In your file identify problem 2:
# Problem 2: enter your code here.
# continue your answer

Analysis of variance (ANOVA)

To conduct an Analysis of Variance (ANOVA), we use the function aov which stands for analysis of variance. The function aov analyzes a response variable (dependent variable) as a function (hence the symbol ~) of a categorical predictor. Here we want to analyse the variation in shifts in circadian rhythm (response variable) as a function of light treatment (predictor). The function anova is then used to create the anova table, including the F-value for the analysis and its associated P-value.

circadianANOVA <- aov(shift ~ treatment, data = circadian)
anova(circadianANOVA)

Problem 3:
3.a) Using an significance level (alpha) equal to 0.05, should we reject or not the null hypothesis?

3.b) Provide an alpha value in which the null hypothesis would not be rejected.

In your file identify problem 3:
# Problem 3: write your answer.
# continue your answer

Post-hoc test: Tukey-Kramer tests between all pairs of means

Post-hoc means “performed after the event” where the event here is the ANOVA. So, we conduct the ANOVA first, and then conduct the Tukey-Kramer Post-hoc test. Post-hoc is the jargon used in stats books!

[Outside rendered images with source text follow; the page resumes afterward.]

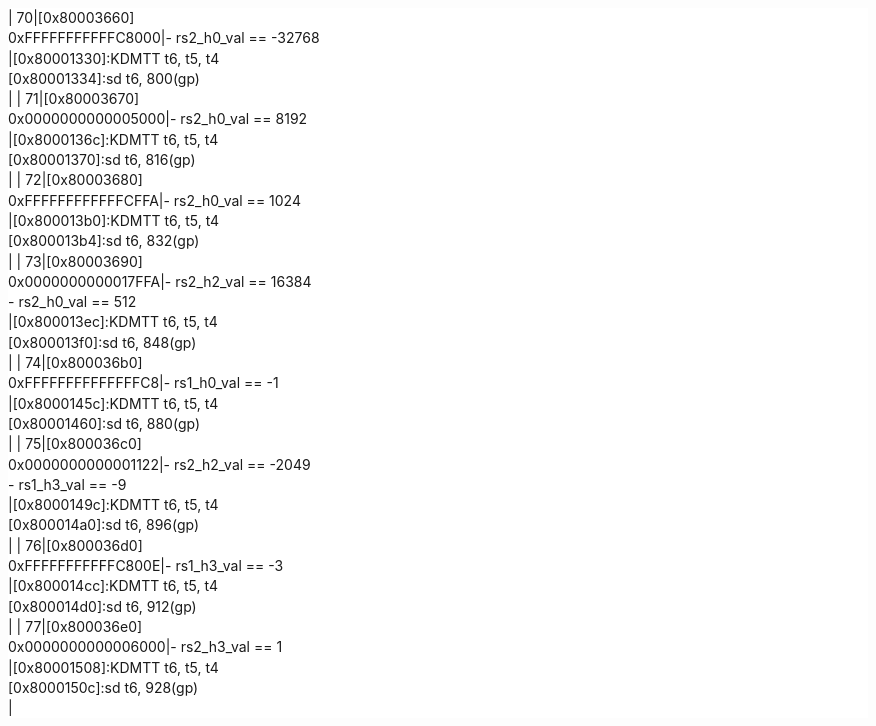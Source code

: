 |  70|[0x80003660]<br>0xFFFFFFFFFFFC8000|- rs2_h0_val == -32768<br>                                                                                                                                                                                                                                                                                                                                                                                                                                                                                                                                                             |[0x80001330]:KDMTT t6, t5, t4<br> [0x80001334]:sd t6, 800(gp)<br>     |
|  71|[0x80003670]<br>0x0000000000005000|- rs2_h0_val == 8192<br>                                                                                                                                                                                                                                                                                                                                                                                                                                                                                                                                                               |[0x8000136c]:KDMTT t6, t5, t4<br> [0x80001370]:sd t6, 816(gp)<br>     |
|  72|[0x80003680]<br>0xFFFFFFFFFFFFCFFA|- rs2_h0_val == 1024<br>                                                                                                                                                                                                                                                                                                                                                                                                                                                                                                                                                               |[0x800013b0]:KDMTT t6, t5, t4<br> [0x800013b4]:sd t6, 832(gp)<br>     |
|  73|[0x80003690]<br>0x0000000000017FFA|- rs2_h2_val == 16384<br> - rs2_h0_val == 512<br>                                                                                                                                                                                                                                                                                                                                                                                                                                                                                                                                      |[0x800013ec]:KDMTT t6, t5, t4<br> [0x800013f0]:sd t6, 848(gp)<br>     |
|  74|[0x800036b0]<br>0xFFFFFFFFFFFFFFC8|- rs1_h0_val == -1<br>                                                                                                                                                                                                                                                                                                                                                                                                                                                                                                                                                                 |[0x8000145c]:KDMTT t6, t5, t4<br> [0x80001460]:sd t6, 880(gp)<br>     |
|  75|[0x800036c0]<br>0x0000000000001122|- rs2_h2_val == -2049<br> - rs1_h3_val == -9<br>                                                                                                                                                                                                                                                                                                                                                                                                                                                                                                                                       |[0x8000149c]:KDMTT t6, t5, t4<br> [0x800014a0]:sd t6, 896(gp)<br>     |
|  76|[0x800036d0]<br>0xFFFFFFFFFFFC800E|- rs1_h3_val == -3<br>                                                                                                                                                                                                                                                                                                                                                                                                                                                                                                                                                                 |[0x800014cc]:KDMTT t6, t5, t4<br> [0x800014d0]:sd t6, 912(gp)<br>     |
|  77|[0x800036e0]<br>0x0000000000006000|- rs2_h3_val == 1<br>                                                                                                                                                                                                                                                                                                                                                                                                                                                                                                                                                                  |[0x80001508]:KDMTT t6, t5, t4<br> [0x8000150c]:sd t6, 928(gp)<br>     |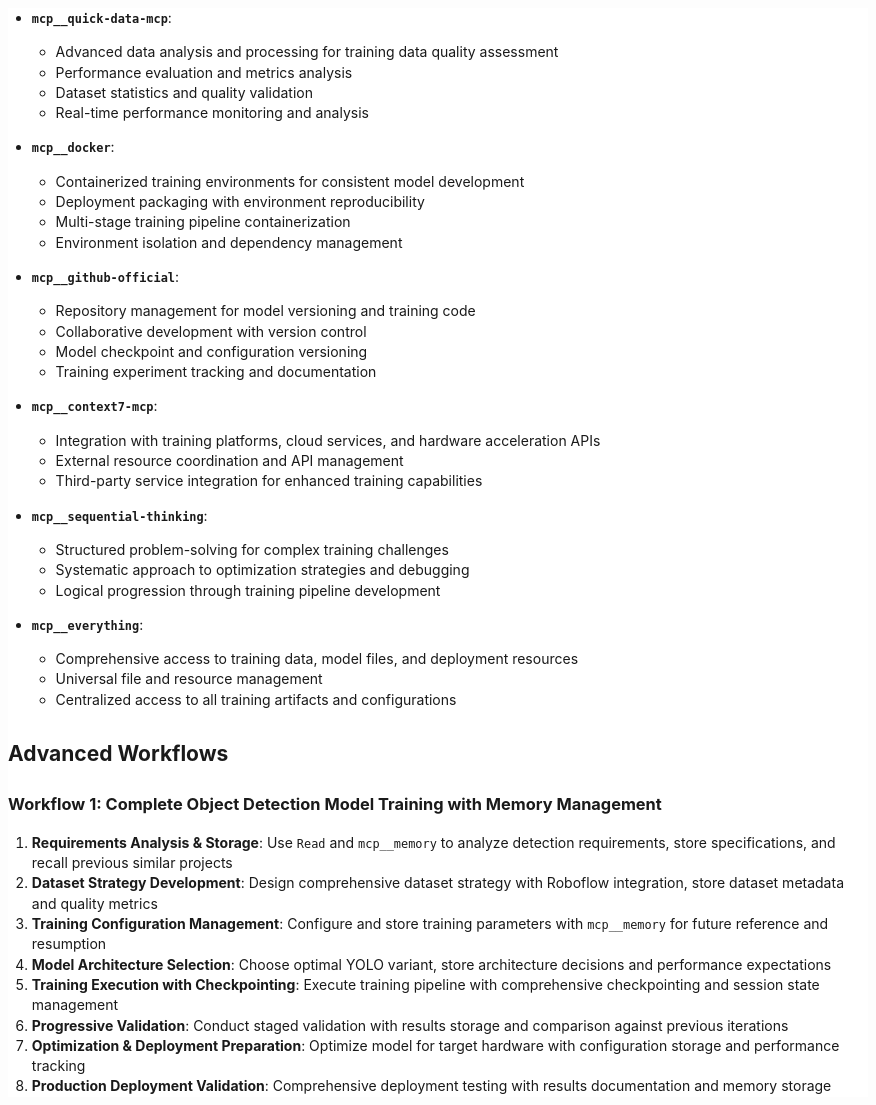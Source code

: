 - **`mcp__quick-data-mcp`**:
  - Advanced data analysis and processing for training data quality assessment
  - Performance evaluation and metrics analysis
  - Dataset statistics and quality validation
  - Real-time performance monitoring and analysis

- **`mcp__docker`**:
  - Containerized training environments for consistent model development
  - Deployment packaging with environment reproducibility
  - Multi-stage training pipeline containerization
  - Environment isolation and dependency management

- **`mcp__github-official`**:
  - Repository management for model versioning and training code
  - Collaborative development with version control
  - Model checkpoint and configuration versioning
  - Training experiment tracking and documentation

- **`mcp__context7-mcp`**:
  - Integration with training platforms, cloud services, and hardware acceleration APIs
  - External resource coordination and API management
  - Third-party service integration for enhanced training capabilities

- **`mcp__sequential-thinking`**:
  - Structured problem-solving for complex training challenges
  - Systematic approach to optimization strategies and debugging
  - Logical progression through training pipeline development

- **`mcp__everything`**:
  - Comprehensive access to training data, model files, and deployment resources
  - Universal file and resource management
  - Centralized access to all training artifacts and configurations

## Advanced Workflows

### Workflow 1: Complete Object Detection Model Training with Memory Management

1. **Requirements Analysis & Storage**: Use `Read` and `mcp__memory` to analyze detection requirements, store specifications, and recall previous similar projects
2. **Dataset Strategy Development**: Design comprehensive dataset strategy with Roboflow integration, store dataset metadata and quality metrics
3. **Training Configuration Management**: Configure and store training parameters with `mcp__memory` for future reference and resumption
4. **Model Architecture Selection**: Choose optimal YOLO variant, store architecture decisions and performance expectations
5. **Training Execution with Checkpointing**: Execute training pipeline with comprehensive checkpointing and session state management
6. **Progressive Validation**: Conduct staged validation with results storage and comparison against previous iterations
7. **Optimization & Deployment Preparation**: Optimize model for target hardware with configuration storage and performance tracking
8. **Production Deployment Validation**: Comprehensive deployment testing with results documentation and memory storage
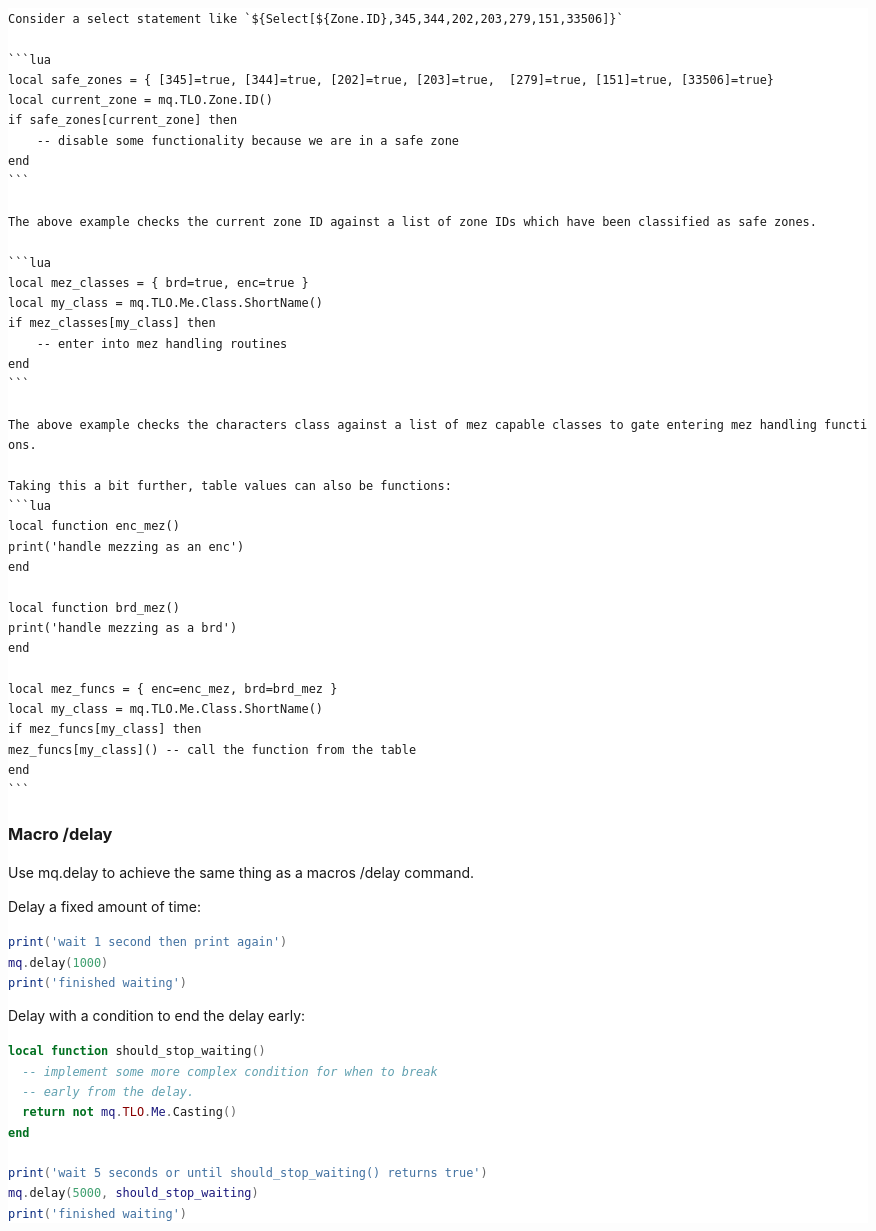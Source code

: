     Consider a select statement like `${Select[${Zone.ID},345,344,202,203,279,151,33506]}`

    ```lua
    local safe_zones = { [345]=true, [344]=true, [202]=true, [203]=true,  [279]=true, [151]=true, [33506]=true}
    local current_zone = mq.TLO.Zone.ID()
    if safe_zones[current_zone] then
        -- disable some functionality because we are in a safe zone
    end
    ```

    The above example checks the current zone ID against a list of zone IDs which have been classified as safe zones.

    ```lua
    local mez_classes = { brd=true, enc=true }
    local my_class = mq.TLO.Me.Class.ShortName()
    if mez_classes[my_class] then
        -- enter into mez handling routines
    end
    ```

    The above example checks the characters class against a list of mez capable classes to gate entering mez handling functions.

    Taking this a bit further, table values can also be functions:
    ```lua
    local function enc_mez()
    print('handle mezzing as an enc')
    end

    local function brd_mez()
    print('handle mezzing as a brd')
    end

    local mez_funcs = { enc=enc_mez, brd=brd_mez }
    local my_class = mq.TLO.Me.Class.ShortName()
    if mez_funcs[my_class] then
    mez_funcs[my_class]() -- call the function from the table
    end
    ```

### Macro /delay
Use mq.delay to achieve the same thing as a macros /delay command.

Delay a fixed amount of time:
```lua
print('wait 1 second then print again')
mq.delay(1000)
print('finished waiting')
```

Delay with a condition to end the delay early:
```lua
local function should_stop_waiting()
  -- implement some more complex condition for when to break
  -- early from the delay.
  return not mq.TLO.Me.Casting()
end

print('wait 5 seconds or until should_stop_waiting() returns true')
mq.delay(5000, should_stop_waiting)
print('finished waiting')
```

Now we will conduct the Tukey-Kramer tests between all pairs of means to evaluate which contrast (any given difference between a pair of means) are significantly different. The function TukeyHSD uses the object created by the function aov earlier to compare all possible mean differences (contrasts) between groups (treatments):

posthoc <- TukeyHSD(circadianANOVA, conf.level=0.95)
posthoc

The adjusted probability (p adj) is the P-value calculated on the basis that 3 different statistical tests were performed for the same data.

Problem 4:
Using a significance level (alpha) equal to 0.05, which pairs of means should be considered significantly different? Provide an explanation of the results in the context of the research problem.

In your file identify problem 4:
# Problem 4: write your answer.
# continue your answer

Submit the RStudio file containing the report via Moodle.